We have laws that supposedly regulate our treatment of our animal
property, and prohibit the infliction of "unnecessary" suffering.
These laws require that we balance the interests of humans and
animals in order to ensure that animals are treated "humanely". It
is, however, a fallacy to suppose that we can balance human
interests, which are protected by claims of right in general and
of a right to own property in particular, against the interests of
animals which, as property, exist only as a means to the ends of
humans. The animal in question is always a "pet" or a "laboratory
animal" or a "game animal" or a "food animal" or a "circus animal" or
some other form of animal property that exists solely for our use. We
prohibit animal suffering only when it has no economic benefit. The
balance is unbalanced from the outset.

There are parallels here with the institution of human slavery. While
we tolerate varying degrees of human exploitation, we no longer
regard it as legitimate to treat anyone, irrespective of their
particular characteristics, as the property of others. In a world
deeply divided on many moral issues, one of the few norms steadfastly
endorsed by the international community is the prohibition of human
slavery. Some forms of slavery are worse than others, yet we prohibit
all of them - however "humane" - because they more or less allow
the fundamental interests of slaves to be ignored if it provides a
benefit to slave owners. We recognize all humans as having a basic
right not to be treated as the property of others.

Is there a morally sound reason not to extend this single right - the
right not to be treated as property - to animals?
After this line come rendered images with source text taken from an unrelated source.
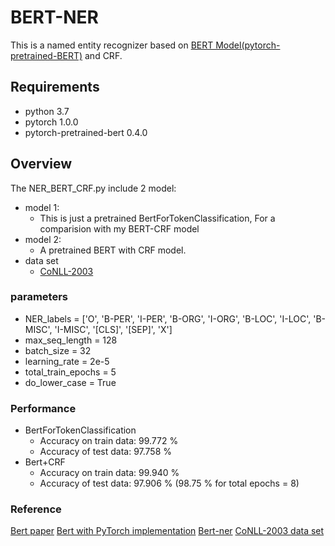 # BERT-NER
This is a named entity recognizer based on [BERT Model(pytorch-pretrained-BERT)](https://github.com/huggingface/pytorch-pretrained-BERT) and CRF.
## Requirements
- python 3.7
- pytorch 1.0.0
- pytorch-pretrained-bert 0.4.0
## Overview
The NER_BERT_CRF.py include 2 model:
- model 1:
  - This is just a pretrained BertForTokenClassification, For a comparision with my BERT-CRF model
- model 2:
  - A pretrained BERT with CRF model.
- data set
  - [CoNLL-2003](https://github.com/FuYanzhe2/Name-Entity-Recognition/tree/master/BERT-BiLSTM-CRF-NER/NERdata)
### parameters
- NER_labels = ['O', 'B-PER', 'I-PER', 'B-ORG', 'I-ORG', 'B-LOC', 'I-LOC', 'B-MISC', 'I-MISC', '[CLS]', '[SEP]', 'X']
- max_seq_length = 128
- batch_size = 32
- learning_rate = 2e-5
- total_train_epochs = 5
- do_lower_case = True
### Performance
- BertForTokenClassification
  - Accuracy on train data: 99.772 %
  - Accuracy of test data: 97.758 %
- Bert+CRF
  - Accuracy on train data: 99.940 %
  - Accuracy of test data: 97.906 % (98.75 % for total epochs = 8)
### Reference
[Bert paper](https://arxiv.org/abs/1810.04805)
[Bert with PyTorch implementation](https://github.com/huggingface/pytorch-pretrained-BERT)
[Bert-ner](https://github.com/ericput/bert-ner)
[CoNLL-2003 data set](https://github.com/FuYanzhe2/Name-Entity-Recognition/tree/master/BERT-BiLSTM-CRF-NER/NERdata)

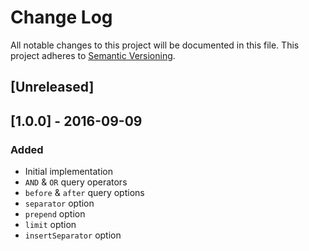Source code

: # Change Log
All notable changes to this project will be documented in this file.
This project adheres to [Semantic Versioning](http://semver.org/).

## [Unreleased]

## [1.0.0] - 2016-09-09

### Added
- Initial implementation
- `AND` & `OR` query operators
- `before` & `after` query options
- `separator` option
- `prepend` option
- `limit` option
- `insertSeparator` option
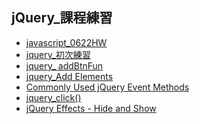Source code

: ## jQuery_課程練習
<ul>
    <li><a href="./js_first0622_hw.html">javascript_0622HW</a></li>
    <li><a href="./js_first_method1_0629.html">jquery_初次練習</a></li>
    <li><a href="./js_first_method2_0629.html">jquery_ addBtnFun</a></li>
    <li><a href="./js_first_append03_0629.html">jquery_Add Elements</a></li>
    <li><a href="./js_jquerynote04_0629.html">Commonly Used jQuery Event Methods</a></li>
    <li><a href="./js_jquery_click05.html">jquery_click()</a></li>
    <li><a href="./jquery_effect06.html">jQuery Effects - Hide and Show</a></li>
</ul>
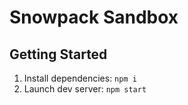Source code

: # Snowpack Sandbox

## Getting Started

1. Install dependencies: `npm i`
2. Launch dev server: `npm start`
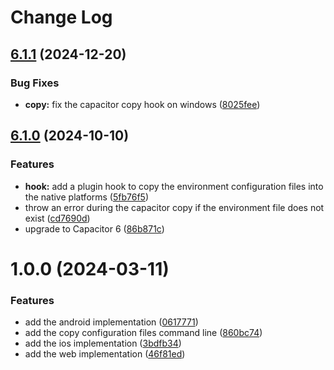 # Change Log

## [6.1.1](https://github.com/mamillastre/capacitor-environment/compare/v6.1.0...v6.1.1) (2024-12-20)


### Bug Fixes

* **copy:** fix the capacitor copy hook on windows ([8025fee](https://github.com/mamillastre/capacitor-environment/commit/8025feeadbb8fb8d3b017d5f41eb0cade3e5a454))

## [6.1.0](https://github.com/mamillastre/capacitor-environment/compare/v1.0.0...v6.1.0) (2024-10-10)


### Features

* **hook:** add a plugin hook to copy the environment configuration files into the native platforms ([5fb76f5](https://github.com/mamillastre/capacitor-environment/commit/5fb76f55f90ef43ecad6dfd2c0677862ccbc0699))
* throw an error during the capacitor copy if the environment file does not exist ([cd7690d](https://github.com/mamillastre/capacitor-environment/commit/cd7690d306a02c99a44a36ffb64b17437eb41d4c))
* upgrade to Capacitor 6 ([86b871c](https://github.com/mamillastre/capacitor-environment/commit/86b871c83da2777f6357e84f3cd653b2670c42a3))

# 1.0.0 (2024-03-11)


### Features

* add the android implementation ([0617771](https://github.com/mamillastre/capacitor-environment/commit/0617771c854740b35ae069f0ac9cde6a139f5100))
* add the copy configuration files command line ([860bc74](https://github.com/mamillastre/capacitor-environment/commit/860bc74b8e522078f3f32f9eeb7d9a2f504195d6))
* add the ios implementation ([3bdfb34](https://github.com/mamillastre/capacitor-environment/commit/3bdfb3458e9d2c492add569e473ec54e9308420f))
* add the web implementation ([46f81ed](https://github.com/mamillastre/capacitor-environment/commit/46f81ed723cecd7ef5b564cf720edd83c9250496))
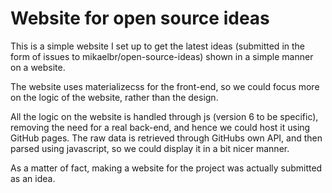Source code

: # Website for open source ideas

This is a simple website I set up to get the latest ideas (submitted in the form of issues to mikaelbr/open-source-ideas) shown in a simple manner on a website.

The website uses materializecss for the front-end, so we could focus more on the logic of the website, rather than the design.

All the logic on the website is handled through js (version 6 to be specific), removing the need for a real back-end, and hence we could host it using GitHub pages.
The raw data is retrieved through GitHubs own API, and then parsed using javascript, so we could display it in a bit nicer manner.

As a matter of fact, making a website for the project was actually submitted as an idea.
Or to ask the
question another way, why do we deem it acceptable to eat animals,
hunt them, confine and display them in circuses and zoos, use them in
experiments or rodeos, or otherwise treat them in ways in which we
would never think it appropriate to treat any human irrespective of
how "humane" we were being?

The response that animals lack some special characteristic that is
possessed solely by humans not only flies in the face of the theory
of evolution, but is completely irrelevant to whether it is morally
permissible to treat non-humans as commodities - just as differences
among humans would not serve to justify treating some as slaves. Also
of no use is the response that it is acceptable for humans to exploit
non-humans because it is "traditional" or "natural" to do so. This
merely states a conclusion and does not constitute an argument.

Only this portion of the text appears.